## Data records:
___
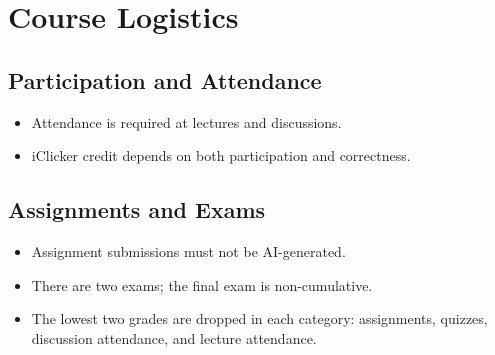 \chapter{Course Logistics}

\section{Participation and Attendance}
\begin{itemize}
    \item Attendance is required at lectures and discussions.
    \item iClicker credit depends on both participation and correctness.
\end{itemize}

\section{Assignments and Exams}
\begin{itemize}
    \item Assignment submissions must not be AI-generated.
    \item There are two exams; the final exam is non-cumulative.
    \item The lowest two grades are dropped in each category:
          assignments, quizzes, discussion attendance, and lecture attendance.
\end{itemize}
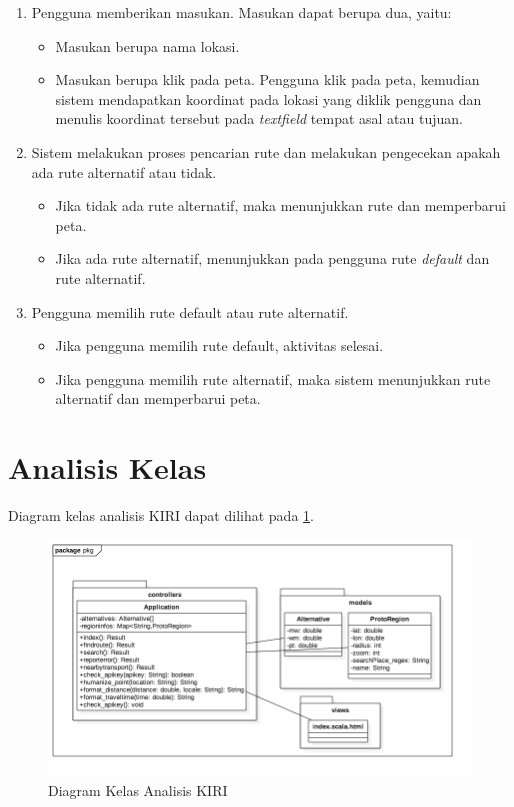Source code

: \begin{enumerate}
	\item Pengguna memberikan masukan. Masukan dapat berupa dua, yaitu:
	\begin{itemize}
		\item Masukan berupa nama lokasi.
		\item Masukan berupa klik pada peta. Pengguna klik pada peta, kemudian sistem mendapatkan koordinat pada lokasi yang diklik pengguna dan menulis koordinat tersebut pada \textit{textfield} tempat asal atau tujuan.
	\end{itemize}
	\item Sistem melakukan proses pencarian rute dan melakukan pengecekan apakah ada rute alternatif atau tidak.
	\begin{itemize}
		\item Jika tidak ada rute alternatif, maka menunjukkan rute dan memperbarui peta.
		\item Jika ada rute alternatif, menunjukkan pada pengguna rute \textit{default} dan rute alternatif.
	\end{itemize}
	\item Pengguna memilih rute default atau rute alternatif.
	\begin{itemize}
		\item Jika pengguna memilih rute default, aktivitas selesai.
		\item Jika pengguna memilih rute alternatif, maka sistem menunjukkan rute alternatif dan memperbarui peta.
	\end{itemize}
\end{enumerate}


\section{Analisis Kelas}
\label{sec:kelasdiagram}
Diagram kelas analisis KIRI dapat dilihat pada \ref{fig:3_classdiagram}.

\begin{figure}[H]
	\centering
	\includegraphics[scale=0.6]{Gambar/Class-Diagram-Analisis}
	\caption{Diagram Kelas Analisis KIRI} 
	\label{fig:3_classdiagram}
\end{figure}


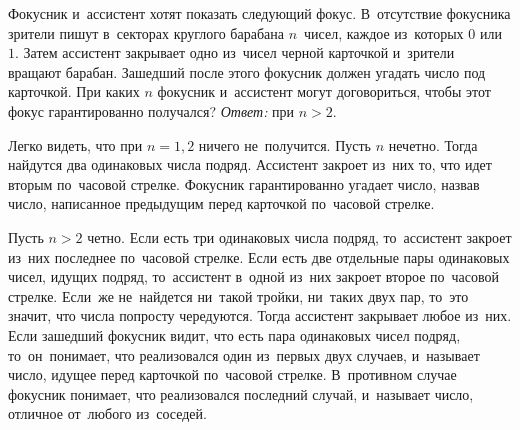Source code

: \problem
Фокусник и~ассистент хотят показать следующий фокус.
В~отсутствие фокусника зрители пишут в~секторах круглого барабана $n$~чисел,
каждое из~которых $0$ или $1$.
Затем ассистент закрывает одно из~чисел черной карточкой и~зрители вращают
барабан.
Зашедший после этого фокусник должен угадать число под карточкой.
При каких $n$ фокусник и~ассистент могут договориться, чтобы этот фокус
гарантированно получался? 
\solution
\emph{Ответ:} при $n > 2$.
\par
Легко видеть, что при $n = 1, 2$ ничего не~получится.
Пусть $n$ нечетно.
Тогда найдутся два одинаковых числа подряд.
Ассистент закроет из~них то, что идет вторым по~часовой стрелке.
Фокусник гарантированно угадает число, назвав число, написанное предыдущим
перед карточкой по~часовой стрелке.
\par
Пусть $n > 2$ четно.
Если есть три одинаковых числа подряд, то~ассистент закроет из~них последнее
по~часовой стрелке.
Если есть две отдельные пары одинаковых чисел, идущих подряд, то~ассистент
в~одной из~них закроет второе по~часовой стрелке.
Если~же не~найдется ни~такой тройки, ни~таких двух пар, то~это значит, что
числа попросту чередуются.
Тогда ассистент закрывает любое из~них.
Если зашедший фокусник видит, что есть пара одинаковых чисел подряд,
то~он~понимает, что реализовался один из~первых двух случаев, и~называет число,
идущее перед карточкой по~часовой стрелке.
В~противном случае фокусник понимает, что реализовался последний случай,
и~называет число, отличное от~любого из~соседей. 
\endproblem
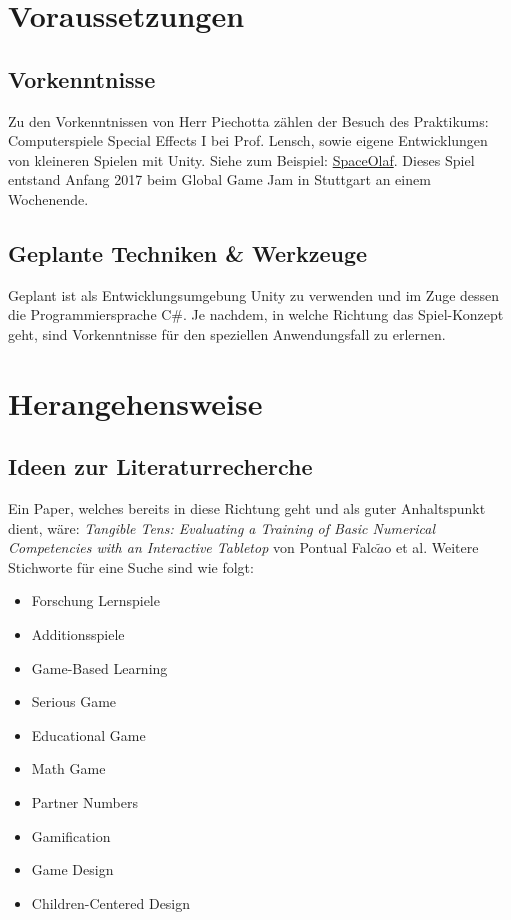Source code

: \documentclass[a4paper]{article}
\begin{document}
\section{Voraussetzungen}

\subsection{Vorkenntnisse}
Zu den Vorkenntnissen von Herr Piechotta zählen der Besuch des Praktikums: Computerspiele Special Effects I bei Prof. Lensch, sowie eigene Entwicklungen von kleineren Spielen mit Unity. Siehe zum Beispiel: \href{https://globalgamejam.org/2017/games/spaceolaf}{SpaceOlaf}. Dieses Spiel entstand Anfang 2017 beim Global Game Jam in Stuttgart an einem Wochenende.

\subsection{Geplante Techniken \& Werkzeuge}
Geplant ist als Entwicklungsumgebung Unity zu verwenden und im Zuge dessen die Programmiersprache C\#. Je nachdem, in welche Richtung das Spiel-Konzept geht, sind Vorkenntnisse für den speziellen Anwendungsfall zu erlernen.

\section{Herangehensweise}

\subsection{Ideen zur Literaturrecherche}
Ein Paper, welches bereits in diese Richtung geht und als guter Anhaltspunkt dient, wäre: \textit{Tangible Tens: Evaluating a Training of Basic Numerical Competencies with an Interactive Tabletop} von Pontual Falc$ \tilde{a} $o et al.
Weitere Stichworte für eine Suche sind wie folgt:\\
\begin{itemize}
\item Forschung Lernspiele
\item Additionsspiele
\item Game-Based Learning
\item Serious Game
\item Educational Game
\item Math Game
\item Partner Numbers
\item Gamification
\item Game Design
\item Children-Centered Design
\end{itemize}
\end{document}

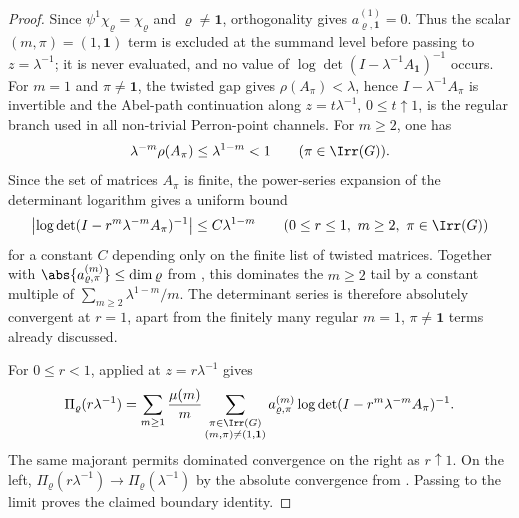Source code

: \begin{proof}
  Since \(\psi^1\chi_\varrho=\chi_\varrho\) and
  \(\varrho\neq\mathbf 1\), orthogonality gives
  \(a_{\varrho,\mathbf 1}^{(1)}=0\). Thus the scalar
  \((m,\pi)=(1,\mathbf1)\) term is excluded at the summand level before
  passing to \(z=\lambda^{-1}\); it is never evaluated, and no value of
  \(\log\det(I-\lambda^{-1}A_{\mathbf 1})^{-1}\) occurs. For
  \(m=1\) and \(\pi\neq\mathbf 1\), the twisted gap gives
  \(\rho(A_\pi)<\lambda\), hence \(I-\lambda^{-1}A_\pi\) is
  invertible and the Abel-path continuation along
  \(z=t\lambda^{-1}\), \(0\le t\uparrow1\), is the regular branch used in
  all non-trivial Perron-point channels. For
  \(m\ge2\), one has
  \[
    \lambda^{-m}\rho(A_\pi)\le \lambda^{1-m}<1
    \qquad(\pi\in\Irr(G)).
  \]
  Since the set of matrices \(A_\pi\) is finite, the power-series
  expansion of the determinant logarithm gives a uniform bound
  \[
    \left|\log\det(I-r^m\lambda^{-m}A_\pi)^{-1}\right|
    \le C\lambda^{1-m}
    \qquad(0\le r\le1,\ m\ge2,\ \pi\in\Irr(G))
  \]
  for a constant \(C\) depending only on the finite list of twisted
  matrices. Together with
  \(\abs{a_{\varrho,\pi}^{(m)}}\le\dim\varrho\) from
  , this dominates the \(m\ge2\)
  tail by a constant multiple of
  \(\sum_{m\ge2}\lambda^{1-m}/m\). The determinant series is therefore
  absolutely convergent at \(r=1\), apart from the finitely many regular
  \(m=1\), \(\pi\neq\mathbf1\) terms already discussed.

  For \(0\le r<1\),  applied
  at \(z=r\lambda^{-1}\) gives
  \[
    \Pi_\varrho(r\lambda^{-1})
    =
    \sum_{m\ge 1}\frac{\mu(m)}{m}
      \sum_{\substack{\pi\in\Irr(G)\\(m,\pi)\neq(1,\mathbf 1)}}
        a_{\varrho,\pi}^{(m)}
        \log\det(I-r^m\lambda^{-m}A_\pi)^{-1}.
  \]
  The same majorant permits dominated convergence on the right as
  \(r\uparrow1\). On the left,
  \(\Pi_\varrho(r\lambda^{-1})\to\Pi_\varrho(\lambda^{-1})\) by the
  absolute convergence from
  . Passing to the limit
  proves the claimed boundary identity.
\end{proof}

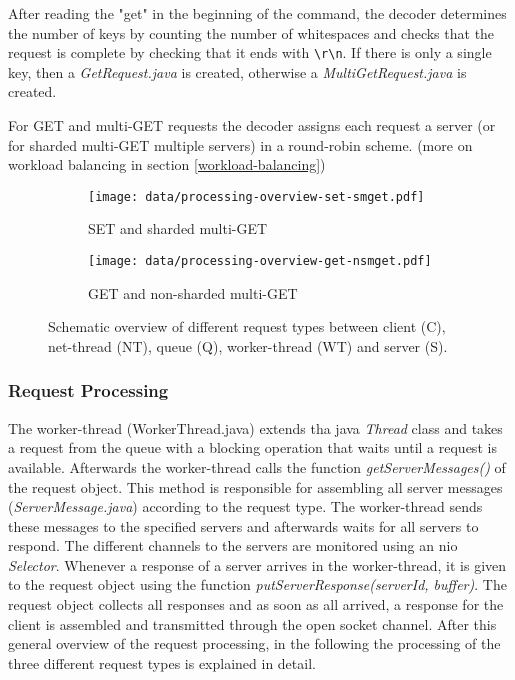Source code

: \documentclass[report.tex]{subfiles}
\begin{document}
After reading the "get" in the beginning of the command, the decoder determines the number of keys by counting the number of whitespaces and checks that the request is complete by checking that it ends with \texttt{\textbackslash r\textbackslash n}. If there is only a single key, then a \emph{GetRequest.java} is created, otherwise a \emph{MultiGetRequest.java} is created.

For GET and multi-GET requests the decoder assigns each request a server (or for sharded multi-GET multiple servers) in a round-robin scheme. (more on workload balancing in section \ref{workload-balancing})




\begin{figure}[H]
	\begin{subfigure}[b]{.45\linewidth}
		\centering
		\texttt{[image: data/processing-overview-set-smget.pdf]}
		\caption{SET and sharded multi-GET}\label{processing-set-smget}
	\end{subfigure}\hfill
	\begin{subfigure}[b]{.45\linewidth}
		\centering
		\texttt{[image: data/processing-overview-get-nsmget.pdf]}
		\caption{GET and non-sharded multi-GET}\label{processing-get-nsmget}
	\end{subfigure}
\caption{Schematic overview of different request types between client (C), net-thread (NT), queue (Q), worker-thread (WT) and server (S).}
\end{figure}

\subsubsection{Request Processing}\label{request-processing}
The worker-thread (WorkerThread.java) extends tha java \emph{Thread} class and takes a request from the queue with a blocking operation that waits until a request is available.
Afterwards the worker-thread calls the function \emph{getServerMessages()} of the request object.
This method is responsible for assembling all server messages (\emph{ServerMessage.java}) according to the request type.
The worker-thread sends these messages to the specified servers and afterwards waits for all servers to respond.
The different channels to the servers are monitored using an nio \emph{Selector}. Whenever a response of a server arrives in the worker-thread, it is given to the request object using the function \emph{putServerResponse(serverId, buffer)}. The request object collects all responses and as soon as all arrived, a response for the client is assembled and transmitted through the open socket channel. After this general overview of the request processing, in the following the processing of the three different request types is explained in detail.
\end{document}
___
## Exercise requirements:
Reproduce the records above from their first line to the line bearing "rute dan memperbarui peta.", both ends included, leaving every picture out.

## Result of the exercise:
 \chapter{Course Logistics}

\section{Participation and Attendance}
\begin{itemize}
    \item Attendance is required at lectures and discussions.
    \item iClicker credit depends on both participation and correctness.
\end{itemize}

\section{Assignments and Exams}
\begin{itemize}
    \item Assignment submissions must not be AI-generated.
    \item There are two exams; the final exam is non-cumulative.
    \item The lowest two grades are dropped in each category:
          assignments, quizzes, discussion attendance, and lecture attendance.
\end{itemize}
Source code

: \begin{enumerate}
	\item Pengguna memberikan masukan. Masukan dapat berupa dua, yaitu:
	\begin{itemize}
		\item Masukan berupa nama lokasi.
		\item Masukan berupa klik pada peta. Pengguna klik pada peta, kemudian sistem mendapatkan koordinat pada lokasi yang diklik pengguna dan menulis koordinat tersebut pada \textit{textfield} tempat asal atau tujuan.
	\end{itemize}
	\item Sistem melakukan proses pencarian rute dan melakukan pengecekan apakah ada rute alternatif atau tidak.
	\begin{itemize}
		\item Jika tidak ada rute alternatif, maka menunjukkan rute dan memperbarui peta.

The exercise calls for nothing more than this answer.